Cenab-ı Hak surenin 92 ve 93. ayetlerinde; ‘İşte sizin bu ümmetiniz bir tek ümmettir. Ben de sizin Rabbinizim. Öyleyse bana ibadet edin.’ ‘Onlar, emri/dini/işleri kendi aralarında parçalara ayırdılar. Ama hepsi Bize döneceklerdir.’ buyururken bu davranış biçimi nereye tekabül ediyor varalım hep birlikte hesap edelim.
Elbette çıkış yolu var. Onu da Elmalılı Hamdi Yazır’ın o naif ifadelerinden yola çıkarak alalım buraya; ‘İmdi her kim mü’min olarak salihattan bir amel işlerse onun sa’yine küfran yok ve her halde biz onun hisabına yazarız’ (Enbiya 94)

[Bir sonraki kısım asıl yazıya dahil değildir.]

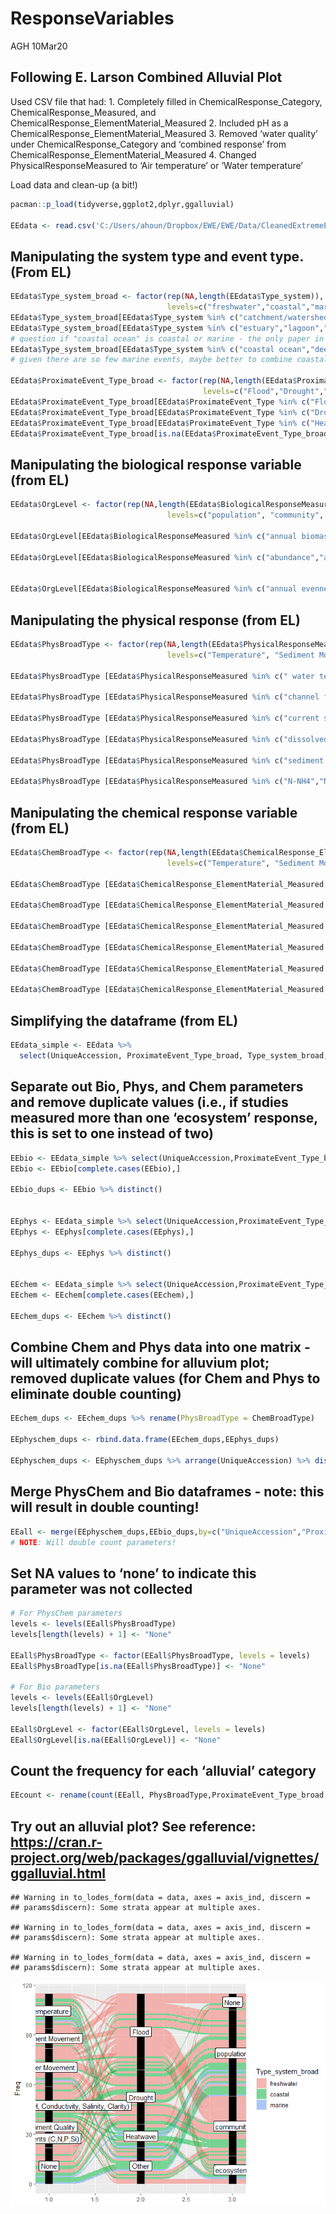 ResponseVariables
================
AGH
10Mar20

## Following E. Larson Combined Alluvial Plot

Used CSV file that had: 1. Completely filled in
ChemicalResponse\_Category, ChemicalResponse\_Measured, and
ChemicalResponse\_ElementMaterial\_Measured 2. Included pH as a
ChemicalResponse\_ElementMaterial\_Measured 3. Removed ‘water quality’
under ChemicalResponse\_Category and ‘combined response’ from
ChemicalResponse\_ElementMaterial\_Measured 4. Changed
PhysicalResponseMeasured to ‘Air temperature’ or ‘Water temperature’

Load data and clean-up (a bit\!)

``` r
pacman::p_load(tidyverse,ggplot2,dplyr,ggalluvial)

EEdata <- read.csv('C:/Users/ahoun/Dropbox/EWE/EWE/Data/CleanedExtremeEventsData_04Dec2019.csv')
```

## Manipulating the system type and event type. (From EL)

``` r
EEdata$Type_system_broad <- factor(rep(NA,length(EEdata$Type_system)),
                                   levels=c("freshwater","coastal","marine"))
EEdata$Type_system_broad[EEdata$Type_system %in% c("catchment/watershed","floodplain","lake","pond","stream/river","wetland")] <- "freshwater"
EEdata$Type_system_broad[EEdata$Type_system %in% c("estuary","lagoon","marine intertidal")] <- "coastal" 
# question if "coastal ocean" is coastal or marine - the only paper in this category looked at subtidal algae beds
EEdata$Type_system_broad[EEdata$Type_system %in% c("coastal ocean","deep sea","open ocean")] <- "marine"
# given there are so few marine events, maybe better to combine coastal and marine categories

EEdata$ProximateEvent_Type_broad <- factor(rep(NA,length(EEdata$ProximateEvent_Type)),
                                           levels=c("Flood","Drought","Heatwave","Other"))
EEdata$ProximateEvent_Type_broad[EEdata$ProximateEvent_Type %in% c("Flood")] <- "Flood"
EEdata$ProximateEvent_Type_broad[EEdata$ProximateEvent_Type %in% c("Drought")] <- "Drought"
EEdata$ProximateEvent_Type_broad[EEdata$ProximateEvent_Type %in% c("Heatwave")] <- "Heatwave"
EEdata$ProximateEvent_Type_broad[is.na(EEdata$ProximateEvent_Type_broad)] <- "Other"
```

## Manipulating the biological response variable (from EL)

``` r
EEdata$OrgLevel <- factor(rep(NA,length(EEdata$BiologicalResponseMeasured)),
                                   levels=c("population", "community", "ecosystem"))

EEdata$OrgLevel[EEdata$BiologicalResponseMeasured %in% c("annual biomass","aboveground biomass","belowground biomass","biomass","summer biomass", "EVI")] <- "ecosystem"

EEdata$OrgLevel[EEdata$BiologicalResponseMeasured %in% c("abundance","annual abundance", "catches or landings", "density", "percent occurrence", "occupancy rate", "percent cover", "summer abundance", "annual Year of Young", "summer Year of Young", "population size structure",  "male survival", "reproduction - nest quantity", "reproduction - ovulation rate", "reproduction - young survival", "body condition", "diet", "growth",  "infection rate", "leaf carbon isotope ratio", "metabolism", "mortality", "ratio of leaf chlorophyl a:b", "rhizome starch levels", "rhizome sugar level", "seawater readiness", "stomach fullness", "stress - cortisol level", "total leaf chlorophyl", "behavior - movement", "carbon assimilation")] <- "population"


EEdata$OrgLevel[EEdata$BiologicalResponseMeasured %in% c("annual evenness", "annual richness", "diversity", "functional beta diversity", "functional community structure","phenotypic diversity", "species evenness", "species richness", "summer evenness", "summer richness", "taxonomic beta diversity", "taxonomic diversity", "taxonomic richness", "macroinvertebrate community index", "community composition", "foodweb structure",  "taxonomic community structure", "stability and persistence", "colonization rate", "extinction rate")] <- "community"
```

## Manipulating the physical response (from EL)

``` r
EEdata$PhysBroadType <- factor(rep(NA,length(EEdata$PhysicalResponseMeasured)),
                                   levels=c("Temperature", "Sediment Movement", "Water Movement", "Water Quality (DO, pH, Conductivity, Salinity, Clarity)", "Sediment Quality", "Nutrients (C,N,P,Si)"))

EEdata$PhysBroadType [EEdata$PhysicalResponseMeasured %in% c(" water temperature","water temperature", "air temperature")] <- "Temperature"

EEdata$PhysBroadType [EEdata$PhysicalResponseMeasured %in% c("channel form","sediment transport","denudation rate","sediment")] <- "Sediment Movement"

EEdata$PhysBroadType [EEdata$PhysicalResponseMeasured %in% c("current speed","river flow","salinity","streamflow","water level","water retention time","water connectivity", "swash time","swash zone","wave height","wave period")] <- "Water Movement"

EEdata$PhysBroadType [EEdata$PhysicalResponseMeasured %in% c("dissolved oxygen","DO","pH", "turbidity","TSS/sediment","Conductivity","Salinity" )] <- "Water Quality (DO, pH, Conductivity, Salinity, Clarity)"

EEdata$PhysBroadType [EEdata$PhysicalResponseMeasured %in% c("sediment - grain size","sediment - organic matter","soil moisture")] <- "Sediment Quality"

EEdata$PhysBroadType [EEdata$PhysicalResponseMeasured %in% c("N-NH4","N-NO2","N-NO3 (includes NO3+NO2)","N-TN","P-SRP/PO4","P-TP","SiO2","C-CO2","C-DIC","C-DOC","C-POC")] <- "Nutrients (C,N,P,Si)"
```

## Manipulating the chemical response variable (from EL)

``` r
EEdata$ChemBroadType <- factor(rep(NA,length(EEdata$ChemicalResponse_ElementMaterial_Measured)),
                                   levels=c("Temperature", "Sediment Movement", "Water Movement", "Water Quality (DO, pH, Conductivity, Salinity, Clarity)", "Sediment Quality", "Nutrients (C,N,P,Si)"))

EEdata$ChemBroadType [EEdata$ChemicalResponse_ElementMaterial_Measured %in% c(" water temperature","water temperature", "air temperature")] <- "Temperature"

EEdata$ChemBroadType [EEdata$ChemicalResponse_ElementMaterial_Measured %in% c("channel form","sediment transport","denudation rate","sediment")] <- "Sediment Movement"

EEdata$ChemBroadType [EEdata$ChemicalResponse_ElementMaterial_Measured %in% c("current speed","river flow","salinity","streamflow","water level","water retention time","water connectivity", "swash time","swash zone","wave height","wave period")] <- "Water Movement"

EEdata$ChemBroadType [EEdata$ChemicalResponse_ElementMaterial_Measured %in% c("dissolved oxygen","DO","pH", "turbidity","TSS/sediment","Conductivity","Salinity" )] <- "Water Quality (DO, pH, Conductivity, Salinity, Clarity)"

EEdata$ChemBroadType [EEdata$ChemicalResponse_ElementMaterial_Measured %in% c("sediment - grain size","sediment - organic matter","soil moisture")] <- "Sediment Quality"

EEdata$ChemBroadType [EEdata$ChemicalResponse_ElementMaterial_Measured %in% c("N-NH4","N-NO2","N-NO3 (includes NO3+NO2)","N-TN","P-SRP/PO4","P-TP","SiO2","C-CO2","C-DIC","C-DOC","C-POC")] <- "Nutrients (C,N,P,Si)"
```

## Simplifying the dataframe (from EL)

``` r
EEdata_simple <- EEdata %>% 
  select(UniqueAccession, ProximateEvent_Type_broad, Type_system_broad, OrgLevel, PhysBroadType, ChemBroadType)
```

## Separate out Bio, Phys, and Chem parameters and remove duplicate values (i.e., if studies measured more than one ‘ecosystem’ response, this is set to one instead of two)

``` r
EEbio <- EEdata_simple %>% select(UniqueAccession,ProximateEvent_Type_broad,Type_system_broad,OrgLevel)
EEbio <- EEbio[complete.cases(EEbio),]

EEbio_dups <- EEbio %>% distinct()


EEphys <- EEdata_simple %>% select(UniqueAccession,ProximateEvent_Type_broad,Type_system_broad,PhysBroadType)
EEphys <- EEphys[complete.cases(EEphys),]

EEphys_dups <- EEphys %>% distinct()


EEchem <- EEdata_simple %>% select(UniqueAccession,ProximateEvent_Type_broad,Type_system_broad,ChemBroadType)
EEchem <- EEchem[complete.cases(EEchem),]

EEchem_dups <- EEchem %>% distinct()
```

## Combine Chem and Phys data into one matrix - will ultimately combine for alluvium plot; removed duplicate values (for Chem and Phys to eliminate double counting)

``` r
EEchem_dups <- EEchem_dups %>% rename(PhysBroadType = ChemBroadType)

EEphyschem_dups <- rbind.data.frame(EEchem_dups,EEphys_dups)

EEphyschem_dups <- EEphyschem_dups %>% arrange(UniqueAccession) %>% distinct()
```

## Merge PhysChem and Bio dataframes - note: this will result in double counting\!

``` r
EEall <- merge(EEphyschem_dups,EEbio_dups,by=c("UniqueAccession","ProximateEvent_Type_broad","Type_system_broad"),all=TRUE,sort=TRUE)
# NOTE: Will double count parameters!
```

## Set NA values to ‘none’ to indicate this parameter was not collected

``` r
# For PhysChem parameters
levels <- levels(EEall$PhysBroadType)
levels[length(levels) + 1] <- "None"

EEall$PhysBroadType <- factor(EEall$PhysBroadType, levels = levels)
EEall$PhysBroadType[is.na(EEall$PhysBroadType)] <- "None"

# For Bio parameters
levels <- levels(EEall$OrgLevel)
levels[length(levels) + 1] <- "None"

EEall$OrgLevel <- factor(EEall$OrgLevel, levels = levels)
EEall$OrgLevel[is.na(EEall$OrgLevel)] <- "None"
```

## Count the frequency for each ‘alluvial’ category

``` r
EEcount <- rename(count(EEall, PhysBroadType,ProximateEvent_Type_broad,OrgLevel,Type_system_broad), Freq = n)
```

## Try out an alluvial plot? See reference: <https://cran.r-project.org/web/packages/ggalluvial/vignettes/ggalluvial.html>

    ## Warning in to_lodes_form(data = data, axes = axis_ind, discern =
    ## params$discern): Some strata appear at multiple axes.
    
    ## Warning in to_lodes_form(data = data, axes = axis_ind, discern =
    ## params$discern): Some strata appear at multiple axes.
    
    ## Warning in to_lodes_form(data = data, axes = axis_ind, discern =
    ## params$discern): Some strata appear at multiple axes.

![](ResponseVariables_files/figure-gfm/unnamed-chunk-12-1.png)<!-- -->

Hepimiz, Mahir el-Muaklî’nin ağlamaklı olarak kendini yakaladığı yerde öylece kalakalmış durumdayız aslında. Umarak ve yalvararak, O’ndan başka ilah olmadığını bir kez daha kabul edip, O’nun her şeyden ama her şeyden münezzeh olduğunu haykırarak, zulmedenlerden/haksızlık edenlerden olduğumuzu kabul etmişler olarak duamıza icabet bekleme makamındayız.
Sahi kim için saklayacağız ki gözyaşlarımızı?